» ASSIGNED TASK
Every entry below is to be copied exactly, apart from any picture it holds.

Stored dataset items

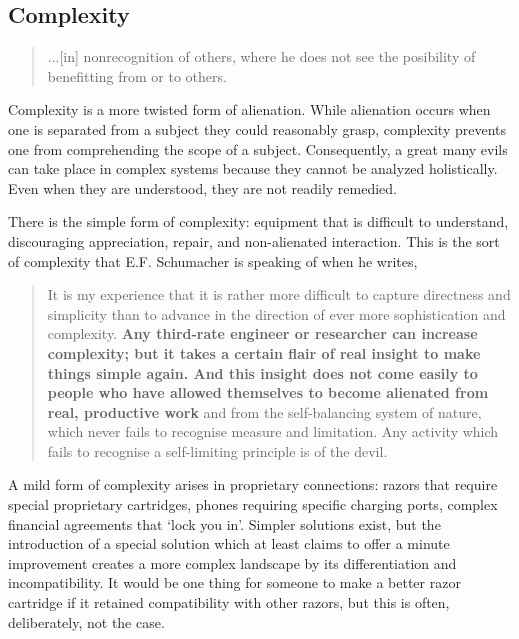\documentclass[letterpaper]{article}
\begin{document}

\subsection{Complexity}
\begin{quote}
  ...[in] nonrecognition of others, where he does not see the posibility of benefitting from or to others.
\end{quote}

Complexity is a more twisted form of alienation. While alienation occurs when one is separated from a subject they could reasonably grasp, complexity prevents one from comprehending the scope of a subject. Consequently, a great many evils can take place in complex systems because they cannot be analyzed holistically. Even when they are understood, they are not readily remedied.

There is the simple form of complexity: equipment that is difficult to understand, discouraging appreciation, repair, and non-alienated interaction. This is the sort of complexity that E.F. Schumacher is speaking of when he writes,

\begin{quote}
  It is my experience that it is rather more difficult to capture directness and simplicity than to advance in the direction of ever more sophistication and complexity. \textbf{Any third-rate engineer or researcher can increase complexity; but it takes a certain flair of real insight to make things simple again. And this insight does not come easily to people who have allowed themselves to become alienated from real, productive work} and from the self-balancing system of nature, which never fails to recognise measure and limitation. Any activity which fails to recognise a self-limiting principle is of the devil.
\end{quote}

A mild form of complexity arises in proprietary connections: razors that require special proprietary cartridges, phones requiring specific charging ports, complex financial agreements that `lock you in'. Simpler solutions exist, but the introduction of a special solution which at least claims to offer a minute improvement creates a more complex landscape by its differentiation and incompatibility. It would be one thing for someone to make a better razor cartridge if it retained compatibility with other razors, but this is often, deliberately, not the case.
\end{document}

» REPLY
\documentclass[letterpaper]{article}
\begin{document}

\subsection{Complexity}
\begin{quote}
  ...[in] nonrecognition of others, where he does not see the posibility of benefitting from or to others.
\end{quote}

Complexity is a more twisted form of alienation. While alienation occurs when one is separated from a subject they could reasonably grasp, complexity prevents one from comprehending the scope of a subject. Consequently, a great many evils can take place in complex systems because they cannot be analyzed holistically. Even when they are understood, they are not readily remedied.

There is the simple form of complexity: equipment that is difficult to understand, discouraging appreciation, repair, and non-alienated interaction. This is the sort of complexity that E.F. Schumacher is speaking of when he writes,

\begin{quote}
  It is my experience that it is rather more difficult to capture directness and simplicity than to advance in the direction of ever more sophistication and complexity. \textbf{Any third-rate engineer or researcher can increase complexity; but it takes a certain flair of real insight to make things simple again. And this insight does not come easily to people who have allowed themselves to become alienated from real, productive work} and from the self-balancing system of nature, which never fails to recognise measure and limitation. Any activity which fails to recognise a self-limiting principle is of the devil.
\end{quote}

A mild form of complexity arises in proprietary connections: razors that require special proprietary cartridges, phones requiring specific charging ports, complex financial agreements that `lock you in'. Simpler solutions exist, but the introduction of a special solution which at least claims to offer a minute improvement creates a more complex landscape by its differentiation and incompatibility. It would be one thing for someone to make a better razor cartridge if it retained compatibility with other razors, but this is often, deliberately, not the case.
\end{document}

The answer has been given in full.